- [WHAT YOU HAVE TO DO] Give again, word for word, each line below starting at the one that contains "- Comes with a" and ending at the one that contains "- Database query builder (FluentPDO)".

- [RECORDS FOR THIS EXERCISE]
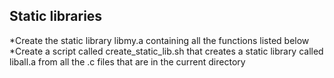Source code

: ## Static libraries

*Create the static library libmy.a containing all the functions listed below
*Create a script called create_static_lib.sh that creates a static library called liball.a from all the .c files that are in the current directory
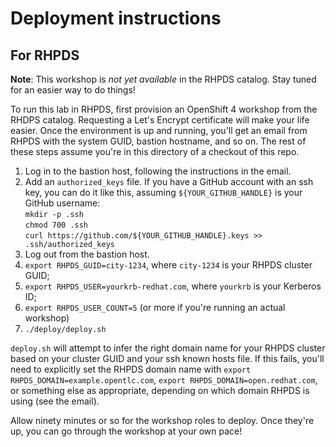 # Deployment instructions

## For RHPDS

**Note**:  This workshop is _not yet available_ in the RHPDS catalog.  Stay tuned for an easier way to do things!

To run this lab in RHPDS, first provision an OpenShift 4 workshop from the RHDPS catalog.  Requesting a Let's Encrypt certificate will make your life easier.  Once the environment is up and running, you'll get an email from RHPDS with the system GUID, bastion hostname, and so on.  The rest of these steps assume you're in this directory of a checkout of this repo.

1.  Log in to the bastion host, following the instructions in the email.
1.  Add an `authorized_keys` file.  If you have a GitHub account with an ssh key, you can do it like this, assuming `${YOUR_GITHUB_HANDLE}` is your GitHub username:  
        `mkdir -p .ssh`  
        `chmod 700 .ssh`  
        `curl https://github.com/${YOUR_GITHUB_HANDLE}.keys >> .ssh/authorized_keys`   
1.  Log out from the bastion host.
1. `export RHPDS_GUID=city-1234`, where `city-1234` is your RHPDS cluster GUID;
1. `export RHPDS_USER=yourkrb-redhat.com`, where `yourkrb` is your Kerberos ID;
1. `export RHPDS_USER_COUNT=5` (or more if you're running an actual workshop)
1. `./deploy/deploy.sh`

`deploy.sh` will attempt to infer the right domain name for your RHPDS cluster based on your cluster GUID and your ssh known hosts file.  If this fails, you'll need to explicitly set the RHPDS domain name with `export RHPDS_DOMAIN=example.opentlc.com`, `export RHPDS_DOMAIN=open.redhat.com`, or something else as appropriate, depending on which domain RHPDS is using (see the email).

Allow ninety minutes or so for the workshop roles to deploy.  Once they're up, you can go through the workshop at your own pace!
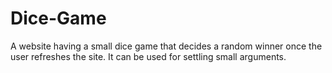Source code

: # Dice-Game
A website having a small dice game that decides a random winner once the user refreshes the site. It can be used for settling small arguments.
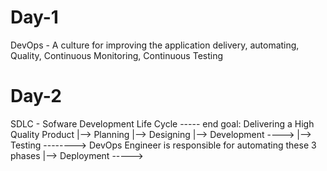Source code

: # Day-1

DevOps - A culture for improving the application delivery, automating, Quality, Continuous Monitoring, Continuous Testing

# Day-2

SDLC - Sofware Development Life Cycle ----- end goal: Delivering a High Quality Product
  |--> Planning
  |--> Designing
  |--> Development ---->
  |--> Testing -------->   DevOps Engineer is responsible for automating these 3 phases
  |--> Deployment ----->
  


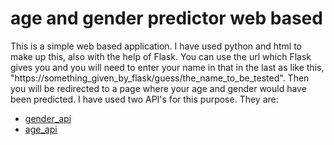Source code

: # age and gender predictor web based
 This is a simple web based application. I have used python and html to make up this, also with the help of Flask. You can use the url which Flask gives you and you will need to enter your name in that in the last as like this, "https://something_given_by_flask/guess/the_name_to_be_tested". Then you will be redirected to a page where your age and gender would have been predicted. I have used two API's for this purpose. They are:
 * [gender_api](https://genderize.io/)
 * [age_api](https://agify.io/)
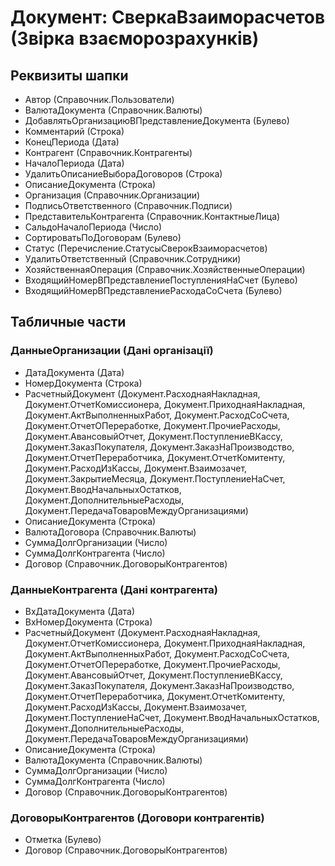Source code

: ﻿# Документ: СверкаВзаиморасчетов (Звірка взаєморозрахунків)

## Реквизиты шапки

- Автор (Справочник.Пользователи)
- ВалютаДокумента (Справочник.Валюты)
- ДобавлятьОрганизациюВПредставлениеДокумента (Булево)
- Комментарий (Строка)
- КонецПериода (Дата)
- Контрагент (Справочник.Контрагенты)
- НачалоПериода (Дата)
- УдалитьОписаниеВыбораДоговоров (Строка)
- ОписаниеДокумента (Строка)
- Организация (Справочник.Организации)
- ПодписьОтветственного (Справочник.Подписи)
- ПредставительКонтрагента (Справочник.КонтактныеЛица)
- СальдоНачалоПериода (Число)
- СортироватьПоДоговорам (Булево)
- Статус (Перечисление.СтатусыСверокВзаиморасчетов)
- УдалитьОтветственный (Справочник.Сотрудники)
- ХозяйственнаяОперация (Справочник.ХозяйственныеОперации)
- ВходящийНомерВПредставлениеПоступленияНаСчет (Булево)
- ВходящийНомерВПредставлениеРасходаСоСчета (Булево)

## Табличные части

### ДанныеОрганизации (Дані організації)

- ДатаДокумента (Дата)
- НомерДокумента (Строка)
- РасчетныйДокумент (Документ.РасходнаяНакладная, Документ.ОтчетКомиссионера, Документ.ПриходнаяНакладная, Документ.АктВыполненныхРабот, Документ.РасходСоСчета, Документ.ОтчетОПереработке, Документ.ПрочиеРасходы, Документ.АвансовыйОтчет, Документ.ПоступлениеВКассу, Документ.ЗаказПокупателя, Документ.ЗаказНаПроизводство, Документ.ОтчетПереработчика, Документ.ОтчетКомитенту, Документ.РасходИзКассы, Документ.Взаимозачет, Документ.ЗакрытиеМесяца, Документ.ПоступлениеНаСчет, Документ.ВводНачальныхОстатков, Документ.ДополнительныеРасходы, Документ.ПередачаТоваровМеждуОрганизациями)
- ОписаниеДокумента (Строка)
- ВалютаДоговора (Справочник.Валюты)
- СуммаДолгОрганизации (Число)
- СуммаДолгКонтрагента (Число)
- Договор (Справочник.ДоговорыКонтрагентов)

### ДанныеКонтрагента (Дані контрагента)

- ВхДатаДокумента (Дата)
- ВхНомерДокумента (Строка)
- РасчетныйДокумент (Документ.РасходнаяНакладная, Документ.ОтчетКомиссионера, Документ.ПриходнаяНакладная, Документ.АктВыполненныхРабот, Документ.РасходСоСчета, Документ.ОтчетОПереработке, Документ.ПрочиеРасходы, Документ.АвансовыйОтчет, Документ.ПоступлениеВКассу, Документ.ЗаказПокупателя, Документ.ЗаказНаПроизводство, Документ.ОтчетПереработчика, Документ.ОтчетКомитенту, Документ.РасходИзКассы, Документ.Взаимозачет, Документ.ПоступлениеНаСчет, Документ.ВводНачальныхОстатков, Документ.ДополнительныеРасходы, Документ.ПередачаТоваровМеждуОрганизациями)
- ОписаниеДокумента (Строка)
- ВалютаДокумента (Справочник.Валюты)
- СуммаДолгОрганизации (Число)
- СуммаДолгКонтрагента (Число)
- Договор (Справочник.ДоговорыКонтрагентов)

### ДоговорыКонтрагентов (Договори контрагентів)

- Отметка (Булево)
- Договор (Справочник.ДоговорыКонтрагентов)

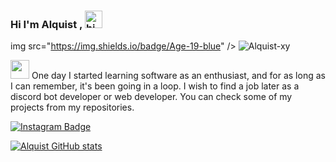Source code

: ### Hi I'm Alquist , <img src="https://user-images.githubusercontent.com/1303154/88677602-1635ba80-d120-11ea-84d8-d263ba5fc3c0.gif" width="28px" alt="hi">

img src="https://img.shields.io/badge/Age-19-blue" />
<img src="https://komarev.com/ghpvc/?username=Alquist-xy&label=Profile%20Viewers&color=00c0ff" alt="Alquist-xy" />

<img src="https://media.giphy.com/media/iY8CRBdQXODJSCERIr/giphy.gif" width="30px">
One day I started learning software as an enthusiast, and for as long as I can remember, it's been going in a loop. I wish to find a job later as a discord bot developer or web developer. You can check some of my projects from my repositories.

[![Instagram Badge](https://img.shields.io/badge/-Instagram-C13584?style=flat-quare&labelColor=C13584&logo=instagram&logoColor=white&link=link)](https://www.instagram.com/Alquist.xy/)

[![Alquist GitHub stats](https://github-readme-stats.vercel.app/api?username=Alquist-xy)](https://github.com/alquist-xy/github-readme-stats)

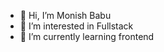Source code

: - 👋 Hi, I’m Monish Babu
- 👀 I’m interested in Fullstack 
- 🌱 I’m currently learning frontend

<!---
Monish12118/Monish12118 is a ✨ special ✨ repository because its `README.md` (this file) appears on your GitHub profile.
You can click the Preview link to take a look at your changes.
--->
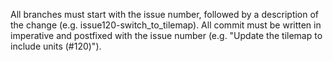 All branches must start with the issue number, followed by a description of the change (e.g. issue120-switch_to_tilemap).
All commit must be written in imperative and postfixed with the issue number (e.g. "Update the tilemap to include units (#120)").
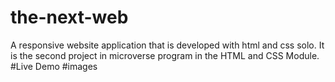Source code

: # the-next-web
A responsive website application that is developed with html and css solo. It is the second project in microverse program in the HTML and CSS Module.
#Live Demo
#images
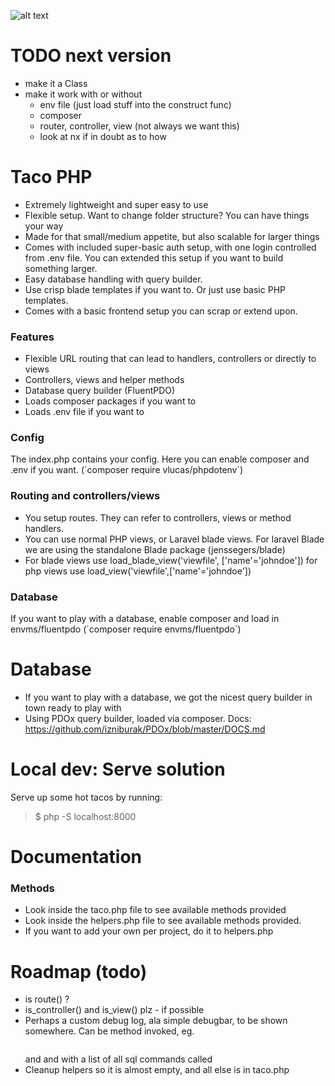 ![alt text](public/assets/img/taco-php.png)

# TODO next version
- make it a Class
- make it work with or without  
    - env file (just load stuff into the construct func)
    - composer
    - router, controller, view (not always we want this)
    - look at nx if in doubt as to how

# Taco PHP
- Extremely lightweight and super easy to use
- Flexible setup. Want to change folder structure? You can have things your way
- Made for that small/medium appetite, but also scalable for larger things
- Comes with included super-basic auth setup, with one login controlled from .env file. You can extended this setup if you want to build something larger.
- Easy database handling with query builder.
- Use crisp blade templates if you want to. Or just use basic PHP templates.
- Comes with a basic frontend setup you can scrap or extend upon.

### Features
- Flexible URL routing that can lead to handlers, controllers or directly to views
- Controllers, views and helper methods
- Database query builder (FluentPDO)
- Loads composer packages if you want to
- Loads .env file if you want to

### Config
The index.php contains your config. Here you can enable composer and .env if you want. (´composer require vlucas/phpdotenv´)

### Routing and controllers/views
- You setup routes. They can refer to controllers, views or method handlers.
- You can use normal PHP views, or Laravel blade views. For laravel Blade we are using the standalone Blade package (jenssegers/blade)
- For blade views use load_blade_view('viewfile', ['name'='johndoe']) for php views use load_view('viewfile',['name'='johndoe'])

### Database
If you want to play with a database, enable composer and load in envms/fluentpdo (´composer require envms/fluentpdo´)

# Database
- If you want to play with a database, we got the nicest query builder in town ready to play with
- Using PDOx query builder, loaded via composer.  Docs: https://github.com/izniburak/PDOx/blob/master/DOCS.md

# Local dev: Serve solution
Serve up some hot tacos by running:
> $ php -S localhost:8000

# Documentation

### Methods
- Look inside the taco.php file to see available methods provided
- Look inside the helpers.php file to see available methods provided.
- If you want to add your own per project, do it to helpers.php

# Roadmap (todo)
- is route() ?
- is_controller() and is_view() plz - if possible
- Perhaps a custom debug log, ala simple debugbar, to be shown somewhere. Can be method invoked, eg. <pre><?=output_debug_log();?></pre> and <?php debug_log('title', $data); ?> and with a list of all sql commands called
- Cleanup helpers so it is almost empty, and all else is in taco.php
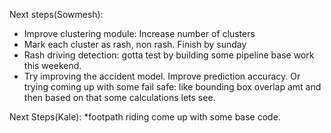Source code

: Next steps(Sowmesh):
* Improve clustering module: Increase number of clusters
* Mark each cluster as rash, non rash. Finish by sunday
* Rash driving detection: gotta test by building some pipeline base work this weekend.
* Try improving the accident model. Improve prediction accuracy. Or trying coming up with some fail safe: like bounding box overlap amt and then based on that some calculations lets see.

Next Steps(Kale):
*footpath riding come up with some base code.
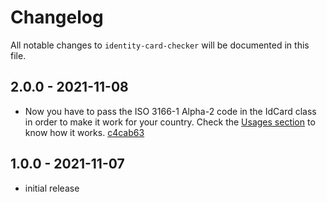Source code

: # Changelog

All notable changes to `identity-card-checker` will be documented in this file.

## 2.0.0 - 2021-11-08

- Now you have to pass the ISO 3166-1 Alpha-2 code in the IdCard class in order to make it work for your country. Check the [Usages section](https://github.com/torralbodavid/identity-card-checker#usage) to know how it works. [c4cab63](https://github.com/torralbodavid/simple-recaptcha-v3/commit/c4cab636f311a0ae2c8ef748cccc7fc31582bec9)

## 1.0.0 - 2021-11-07

- initial release

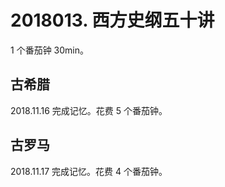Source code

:# 2018013. 西方史纲五十讲
1 个番茄钟 30min。

## 古希腊

2018.11.16 完成记忆。花费 5 个番茄钟。

## 古罗马

2018.11.17 完成记忆。花费 4 个番茄钟。
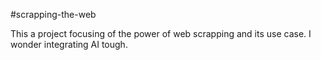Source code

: #scrapping-the-web

This a project focusing of the power of web scrapping and its use case. I wonder integrating AI tough.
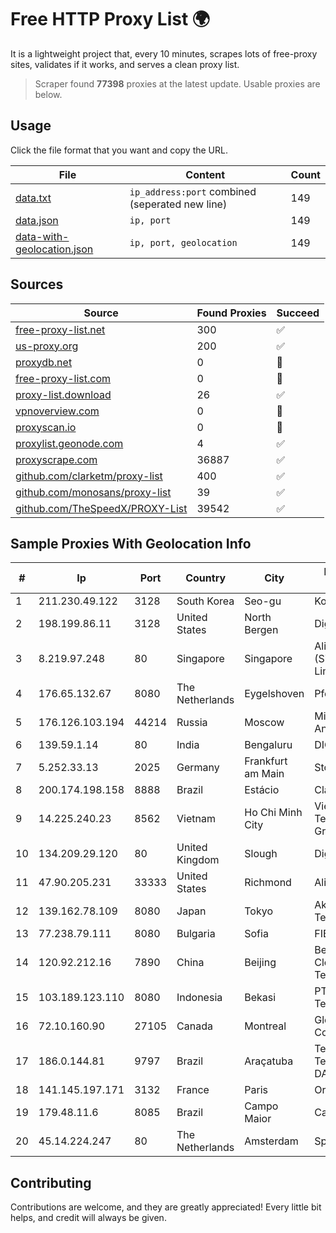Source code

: 
# Free HTTP Proxy List 🌍

It is a lightweight project that, every 10 minutes, scrapes lots of free-proxy sites, validates if it works, and serves a clean proxy list.


> Scraper found **77398** proxies at the latest update. Usable proxies are below.

## Usage

Click the file format that you want and copy the URL.


|File|Content|Count|
|----|-------|-----|
|[data.txt](https://raw.githubusercontent.com/themiralay/Proxy-List-World/master/data.txt)|`ip_address:port` combined (seperated new line)|149|
|[data.json](https://raw.githubusercontent.com/themiralay/Proxy-List-World/master/data.json)|`ip, port`|149|
|[data-with-geolocation.json](https://raw.githubusercontent.com/themiralay/Proxy-List-World/master/data-with-geolocation.json)|`ip, port, geolocation`|149|

## Sources

|Source|Found Proxies|Succeed|
|------|-------------|-------|
|[free-proxy-list.net](https://free-proxy-list.net)|300|✅|
|[us-proxy.org](https://www.us-proxy.org)|200|✅|
|[proxydb.net](http://proxydb.net)|0|🚫|
|[free-proxy-list.com](https://free-proxy-list.com/?page=&port=&type%5B%5D=http&type%5B%5D=https&up_time=0&search=Search)|0|🚫|
|[proxy-list.download](https://www.proxy-list.download/HTTP)|26|✅|
|[vpnoverview.com](https://vpnoverview.com/privacy/anonymous-browsing/free-proxy-servers)|0|🚫|
|[proxyscan.io](https://www.proxyscan.io)|0|🚫|
|[proxylist.geonode.com](https://proxylist.geonode.com/api/proxy-list?limit=300&page=1&sort_by=lastChecked&sort_type=desc&protocols=http,https)|4|✅|
|[proxyscrape.com](https://api.proxyscrape.com/v2/?request=displayproxies&protocol=http&timeout=10000&country=all&ssl=all&anonymity=all)|36887|✅|
|[github.com/clarketm/proxy-list](https://raw.githubusercontent.com/clarketm/proxy-list/master/proxy-list-raw.txt)|400|✅|
|[github.com/monosans/proxy-list](https://raw.githubusercontent.com/monosans/proxy-list/main/proxies/http.txt)|39|✅|
|[github.com/TheSpeedX/PROXY-List](https://raw.githubusercontent.com/TheSpeedX/PROXY-List/master/http.txt)|39542|✅|


## Sample Proxies With Geolocation Info

|#|Ip|Port|Country|City|Internet Service Provider|
|-|--|----|-------|----|-------------------------|
|1|211.230.49.122|3128|South Korea|Seo-gu|Korea Telecom|
|2|198.199.86.11|3128|United States|North Bergen|DigitalOcean, LLC|
|3|8.219.97.248|80|Singapore|Singapore|Alibaba Cloud (Singapore) Private Limited|
|4|176.65.132.67|8080|The Netherlands|Eygelshoven|Pfcloud UG|
|5|176.126.103.194|44214|Russia|Moscow|Miglovets Egor Andreevich|
|6|139.59.1.14|80|India|Bengaluru|DIGITALOCEAN|
|7|5.252.33.13|2025|Germany|Frankfurt am Main|StormWall s.r.o.|
|8|200.174.198.158|8888|Brazil|Estácio|Claro S.A.|
|9|14.225.240.23|8562|Vietnam|Ho Chi Minh City|Vietnam Posts and Telecommunications Group|
|10|134.209.29.120|80|United Kingdom|Slough|DigitalOcean, LLC|
|11|47.90.205.231|33333|United States|Richmond|Alibaba.com LLC|
|12|139.162.78.109|8080|Japan|Tokyo|Akamai Technologies, Inc.|
|13|77.238.79.111|8080|Bulgaria|Sofia|FIBER1|
|14|120.92.212.16|7890|China|Beijing|Beijing Kingsoft Cloud Internet Technology Co|
|15|103.189.123.110|8080|Indonesia|Bekasi|PT Ikhlas Cipta Teknologi|
|16|72.10.160.90|27105|Canada|Montreal|GloboTech Communications|
|17|186.0.144.81|9797|Brazil|Araçatuba|Tellius Telecomunicacoes DAS Americas Ltda|
|18|141.145.197.171|3132|France|Paris|Oracle Corporation|
|19|179.48.11.6|8085|Brazil|Campo Maior|Carnaubanet Ltda|
|20|45.14.224.247|80|The Netherlands|Amsterdam|SpectraIP B.V.|



## Contributing

Contributions are welcome, and they are greatly appreciated! Every
little bit helps, and credit will always be given.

- [OUTPUT OF THE TASK]
- Comes with a basic frontend setup you can scrap or extend upon.

### Features
- Flexible URL routing that can lead to handlers, controllers or directly to views
- Controllers, views and helper methods
- Database query builder (FluentPDO)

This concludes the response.